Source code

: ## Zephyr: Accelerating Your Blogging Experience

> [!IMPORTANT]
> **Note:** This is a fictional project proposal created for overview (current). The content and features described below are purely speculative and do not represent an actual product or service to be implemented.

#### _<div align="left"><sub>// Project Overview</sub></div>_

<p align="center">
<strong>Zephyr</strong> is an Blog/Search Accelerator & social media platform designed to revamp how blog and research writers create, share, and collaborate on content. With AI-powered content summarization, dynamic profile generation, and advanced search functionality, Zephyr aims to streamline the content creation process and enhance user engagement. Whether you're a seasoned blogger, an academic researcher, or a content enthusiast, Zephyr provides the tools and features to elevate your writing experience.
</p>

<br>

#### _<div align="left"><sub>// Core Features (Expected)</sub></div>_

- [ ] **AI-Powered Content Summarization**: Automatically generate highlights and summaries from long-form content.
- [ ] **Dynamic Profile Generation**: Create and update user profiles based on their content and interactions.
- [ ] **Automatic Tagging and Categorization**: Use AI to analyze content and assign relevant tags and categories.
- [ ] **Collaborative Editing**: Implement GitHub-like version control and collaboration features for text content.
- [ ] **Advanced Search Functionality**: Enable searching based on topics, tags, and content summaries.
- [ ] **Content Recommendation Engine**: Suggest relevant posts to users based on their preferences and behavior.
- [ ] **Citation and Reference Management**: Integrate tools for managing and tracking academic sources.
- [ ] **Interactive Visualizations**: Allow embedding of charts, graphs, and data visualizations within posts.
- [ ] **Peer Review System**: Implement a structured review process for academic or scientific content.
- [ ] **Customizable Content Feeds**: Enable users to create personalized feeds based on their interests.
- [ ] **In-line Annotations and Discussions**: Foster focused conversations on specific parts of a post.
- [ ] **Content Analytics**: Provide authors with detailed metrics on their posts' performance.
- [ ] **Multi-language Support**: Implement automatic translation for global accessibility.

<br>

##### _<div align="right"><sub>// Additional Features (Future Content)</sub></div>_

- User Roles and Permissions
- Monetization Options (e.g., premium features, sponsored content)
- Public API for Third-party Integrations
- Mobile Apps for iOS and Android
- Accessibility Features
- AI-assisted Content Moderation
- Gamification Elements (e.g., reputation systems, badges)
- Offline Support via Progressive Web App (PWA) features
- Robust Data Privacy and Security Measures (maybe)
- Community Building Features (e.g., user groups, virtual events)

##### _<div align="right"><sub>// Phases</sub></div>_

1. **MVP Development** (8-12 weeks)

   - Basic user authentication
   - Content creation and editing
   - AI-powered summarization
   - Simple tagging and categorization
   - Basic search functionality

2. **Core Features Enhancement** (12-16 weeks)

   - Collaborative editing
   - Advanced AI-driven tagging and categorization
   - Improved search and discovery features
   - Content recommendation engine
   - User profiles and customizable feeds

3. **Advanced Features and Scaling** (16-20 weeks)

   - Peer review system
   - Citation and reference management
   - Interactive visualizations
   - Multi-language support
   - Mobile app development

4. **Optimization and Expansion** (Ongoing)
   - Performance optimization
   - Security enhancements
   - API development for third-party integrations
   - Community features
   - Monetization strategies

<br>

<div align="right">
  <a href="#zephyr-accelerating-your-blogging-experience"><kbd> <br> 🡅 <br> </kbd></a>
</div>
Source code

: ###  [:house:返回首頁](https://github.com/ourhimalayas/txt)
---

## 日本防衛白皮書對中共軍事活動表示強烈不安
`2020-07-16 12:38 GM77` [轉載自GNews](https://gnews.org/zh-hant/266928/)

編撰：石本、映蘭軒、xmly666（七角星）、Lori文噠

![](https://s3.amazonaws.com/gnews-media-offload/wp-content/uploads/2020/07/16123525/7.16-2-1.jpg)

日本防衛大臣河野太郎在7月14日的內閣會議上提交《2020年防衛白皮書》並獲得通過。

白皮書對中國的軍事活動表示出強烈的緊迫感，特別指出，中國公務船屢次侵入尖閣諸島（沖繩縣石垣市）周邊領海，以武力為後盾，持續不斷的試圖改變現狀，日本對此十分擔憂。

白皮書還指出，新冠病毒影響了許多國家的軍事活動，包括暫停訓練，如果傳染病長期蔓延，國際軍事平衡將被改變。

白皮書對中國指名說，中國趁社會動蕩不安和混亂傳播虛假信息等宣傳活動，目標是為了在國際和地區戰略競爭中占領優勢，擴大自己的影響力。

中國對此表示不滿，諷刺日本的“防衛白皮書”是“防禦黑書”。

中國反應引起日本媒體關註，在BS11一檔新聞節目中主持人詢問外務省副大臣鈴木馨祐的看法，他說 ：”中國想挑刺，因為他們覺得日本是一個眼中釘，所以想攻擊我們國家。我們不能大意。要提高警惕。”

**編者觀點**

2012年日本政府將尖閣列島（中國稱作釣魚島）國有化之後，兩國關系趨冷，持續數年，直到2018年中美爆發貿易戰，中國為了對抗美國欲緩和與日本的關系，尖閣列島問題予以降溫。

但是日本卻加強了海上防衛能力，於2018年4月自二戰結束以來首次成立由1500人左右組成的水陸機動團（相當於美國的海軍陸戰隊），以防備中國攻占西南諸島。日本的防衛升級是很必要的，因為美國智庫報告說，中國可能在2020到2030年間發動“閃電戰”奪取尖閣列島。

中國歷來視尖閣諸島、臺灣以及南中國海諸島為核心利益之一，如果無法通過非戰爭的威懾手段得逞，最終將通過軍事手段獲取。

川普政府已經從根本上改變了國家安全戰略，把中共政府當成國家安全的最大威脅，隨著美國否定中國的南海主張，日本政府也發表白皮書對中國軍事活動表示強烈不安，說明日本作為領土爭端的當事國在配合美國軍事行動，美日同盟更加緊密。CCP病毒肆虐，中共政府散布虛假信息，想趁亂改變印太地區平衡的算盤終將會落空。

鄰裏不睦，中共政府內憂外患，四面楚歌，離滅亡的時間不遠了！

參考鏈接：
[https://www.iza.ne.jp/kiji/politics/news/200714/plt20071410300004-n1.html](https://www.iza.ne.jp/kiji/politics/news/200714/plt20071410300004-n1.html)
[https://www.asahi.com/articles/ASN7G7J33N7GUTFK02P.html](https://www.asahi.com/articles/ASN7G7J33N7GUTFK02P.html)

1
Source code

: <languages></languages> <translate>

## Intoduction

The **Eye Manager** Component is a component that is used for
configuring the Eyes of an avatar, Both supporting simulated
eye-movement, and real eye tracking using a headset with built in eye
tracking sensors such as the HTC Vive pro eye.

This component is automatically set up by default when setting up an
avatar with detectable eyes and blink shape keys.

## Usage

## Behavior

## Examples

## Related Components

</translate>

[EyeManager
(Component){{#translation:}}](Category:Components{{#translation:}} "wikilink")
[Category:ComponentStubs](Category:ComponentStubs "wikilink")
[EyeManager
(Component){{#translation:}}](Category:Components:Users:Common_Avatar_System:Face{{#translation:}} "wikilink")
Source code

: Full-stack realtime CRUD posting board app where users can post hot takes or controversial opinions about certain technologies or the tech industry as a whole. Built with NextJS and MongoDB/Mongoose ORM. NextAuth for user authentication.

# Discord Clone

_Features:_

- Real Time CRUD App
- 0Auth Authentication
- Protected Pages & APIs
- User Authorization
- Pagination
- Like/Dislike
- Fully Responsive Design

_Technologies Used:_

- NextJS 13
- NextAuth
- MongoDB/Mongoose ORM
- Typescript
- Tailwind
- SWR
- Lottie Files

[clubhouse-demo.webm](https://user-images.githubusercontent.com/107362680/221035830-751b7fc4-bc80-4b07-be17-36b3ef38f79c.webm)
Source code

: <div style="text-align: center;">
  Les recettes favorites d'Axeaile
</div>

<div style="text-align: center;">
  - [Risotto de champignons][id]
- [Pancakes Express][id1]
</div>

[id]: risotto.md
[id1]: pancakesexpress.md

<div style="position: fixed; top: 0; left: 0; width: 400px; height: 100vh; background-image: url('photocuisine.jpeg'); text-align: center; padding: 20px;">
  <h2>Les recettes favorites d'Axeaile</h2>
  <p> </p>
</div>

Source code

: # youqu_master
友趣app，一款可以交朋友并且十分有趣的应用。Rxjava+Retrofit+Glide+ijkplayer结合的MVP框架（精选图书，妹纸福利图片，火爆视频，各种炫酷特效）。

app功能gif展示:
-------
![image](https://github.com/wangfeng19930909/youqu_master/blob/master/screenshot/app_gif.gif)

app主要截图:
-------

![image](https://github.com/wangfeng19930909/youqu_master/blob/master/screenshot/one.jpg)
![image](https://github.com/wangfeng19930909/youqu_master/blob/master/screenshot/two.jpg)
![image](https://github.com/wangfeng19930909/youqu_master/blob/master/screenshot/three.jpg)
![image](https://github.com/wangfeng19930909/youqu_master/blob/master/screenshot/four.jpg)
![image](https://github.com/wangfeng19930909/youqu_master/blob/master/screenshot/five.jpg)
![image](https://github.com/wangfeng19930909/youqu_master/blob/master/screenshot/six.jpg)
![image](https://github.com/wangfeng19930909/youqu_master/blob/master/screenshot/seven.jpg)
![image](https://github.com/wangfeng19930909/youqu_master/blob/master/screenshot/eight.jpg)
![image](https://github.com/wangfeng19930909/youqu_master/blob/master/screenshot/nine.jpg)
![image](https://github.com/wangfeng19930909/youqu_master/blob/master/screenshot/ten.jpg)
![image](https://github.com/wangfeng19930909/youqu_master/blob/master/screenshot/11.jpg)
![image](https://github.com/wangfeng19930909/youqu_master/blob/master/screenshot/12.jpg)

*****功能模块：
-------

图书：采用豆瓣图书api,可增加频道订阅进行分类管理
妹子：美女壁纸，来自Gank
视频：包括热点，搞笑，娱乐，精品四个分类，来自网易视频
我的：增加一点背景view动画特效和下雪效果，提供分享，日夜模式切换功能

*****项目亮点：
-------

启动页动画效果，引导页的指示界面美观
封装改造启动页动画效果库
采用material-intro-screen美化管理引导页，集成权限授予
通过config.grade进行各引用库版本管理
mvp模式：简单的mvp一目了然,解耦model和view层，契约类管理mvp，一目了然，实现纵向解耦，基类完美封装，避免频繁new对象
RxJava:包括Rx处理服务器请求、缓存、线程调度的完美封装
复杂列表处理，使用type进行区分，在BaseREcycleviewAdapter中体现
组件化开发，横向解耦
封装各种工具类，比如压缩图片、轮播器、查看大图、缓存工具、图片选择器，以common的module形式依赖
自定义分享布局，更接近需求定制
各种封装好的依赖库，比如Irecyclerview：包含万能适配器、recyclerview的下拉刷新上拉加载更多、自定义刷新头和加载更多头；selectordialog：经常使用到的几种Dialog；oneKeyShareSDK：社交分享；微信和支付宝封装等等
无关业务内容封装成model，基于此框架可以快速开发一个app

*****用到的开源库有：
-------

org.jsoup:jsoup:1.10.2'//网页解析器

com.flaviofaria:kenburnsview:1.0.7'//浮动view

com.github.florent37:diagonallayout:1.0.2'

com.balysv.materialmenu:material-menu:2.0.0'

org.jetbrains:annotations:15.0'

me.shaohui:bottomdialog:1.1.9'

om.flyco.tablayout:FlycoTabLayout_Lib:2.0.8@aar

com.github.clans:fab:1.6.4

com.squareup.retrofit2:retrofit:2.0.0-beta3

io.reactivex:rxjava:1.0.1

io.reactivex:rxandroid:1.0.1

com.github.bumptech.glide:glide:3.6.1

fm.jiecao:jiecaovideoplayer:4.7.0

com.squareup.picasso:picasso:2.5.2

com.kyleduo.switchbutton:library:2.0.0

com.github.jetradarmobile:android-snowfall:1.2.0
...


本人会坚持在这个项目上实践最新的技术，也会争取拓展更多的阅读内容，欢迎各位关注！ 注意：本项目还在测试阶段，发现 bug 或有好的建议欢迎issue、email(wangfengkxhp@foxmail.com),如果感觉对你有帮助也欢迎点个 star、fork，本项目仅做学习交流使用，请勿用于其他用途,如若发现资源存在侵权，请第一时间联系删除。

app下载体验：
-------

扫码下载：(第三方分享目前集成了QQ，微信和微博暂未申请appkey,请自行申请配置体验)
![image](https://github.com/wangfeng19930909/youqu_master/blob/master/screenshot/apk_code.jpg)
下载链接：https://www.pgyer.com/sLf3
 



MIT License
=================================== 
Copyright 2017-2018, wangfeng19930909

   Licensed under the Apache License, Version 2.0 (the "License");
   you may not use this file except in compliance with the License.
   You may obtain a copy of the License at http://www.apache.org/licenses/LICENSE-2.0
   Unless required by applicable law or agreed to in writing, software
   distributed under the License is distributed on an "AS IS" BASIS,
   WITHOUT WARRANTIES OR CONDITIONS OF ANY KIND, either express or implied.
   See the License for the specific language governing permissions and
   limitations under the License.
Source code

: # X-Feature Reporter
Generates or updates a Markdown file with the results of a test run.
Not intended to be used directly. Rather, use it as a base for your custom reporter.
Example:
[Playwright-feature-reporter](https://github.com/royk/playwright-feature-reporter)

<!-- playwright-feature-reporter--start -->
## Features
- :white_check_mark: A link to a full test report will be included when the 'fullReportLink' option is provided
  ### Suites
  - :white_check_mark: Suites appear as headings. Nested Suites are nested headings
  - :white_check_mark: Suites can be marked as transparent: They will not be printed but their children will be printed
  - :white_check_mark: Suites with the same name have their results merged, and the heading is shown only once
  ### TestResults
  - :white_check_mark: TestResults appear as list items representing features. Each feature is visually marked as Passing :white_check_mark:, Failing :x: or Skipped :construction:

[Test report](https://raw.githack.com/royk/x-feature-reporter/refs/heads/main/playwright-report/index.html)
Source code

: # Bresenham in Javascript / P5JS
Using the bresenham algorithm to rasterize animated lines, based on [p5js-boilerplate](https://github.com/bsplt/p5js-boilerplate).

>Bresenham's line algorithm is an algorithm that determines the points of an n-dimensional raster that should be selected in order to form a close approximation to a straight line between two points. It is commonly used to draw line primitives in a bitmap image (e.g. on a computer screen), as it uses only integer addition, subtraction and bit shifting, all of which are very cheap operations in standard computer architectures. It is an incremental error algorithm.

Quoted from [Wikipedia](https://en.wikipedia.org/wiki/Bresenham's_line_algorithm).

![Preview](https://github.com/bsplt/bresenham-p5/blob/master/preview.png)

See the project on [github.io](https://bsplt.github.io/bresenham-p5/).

-*-*-

- **What the task requires**
Scan the listing for the word "Mongoose". Copy every line in which it appears.

- **Result below**
: Full-stack realtime CRUD posting board app where users can post hot takes or controversial opinions about certain technologies or the tech industry as a whole. Built with NextJS and MongoDB/Mongoose ORM. NextAuth for user authentication.
- MongoDB/Mongoose ORM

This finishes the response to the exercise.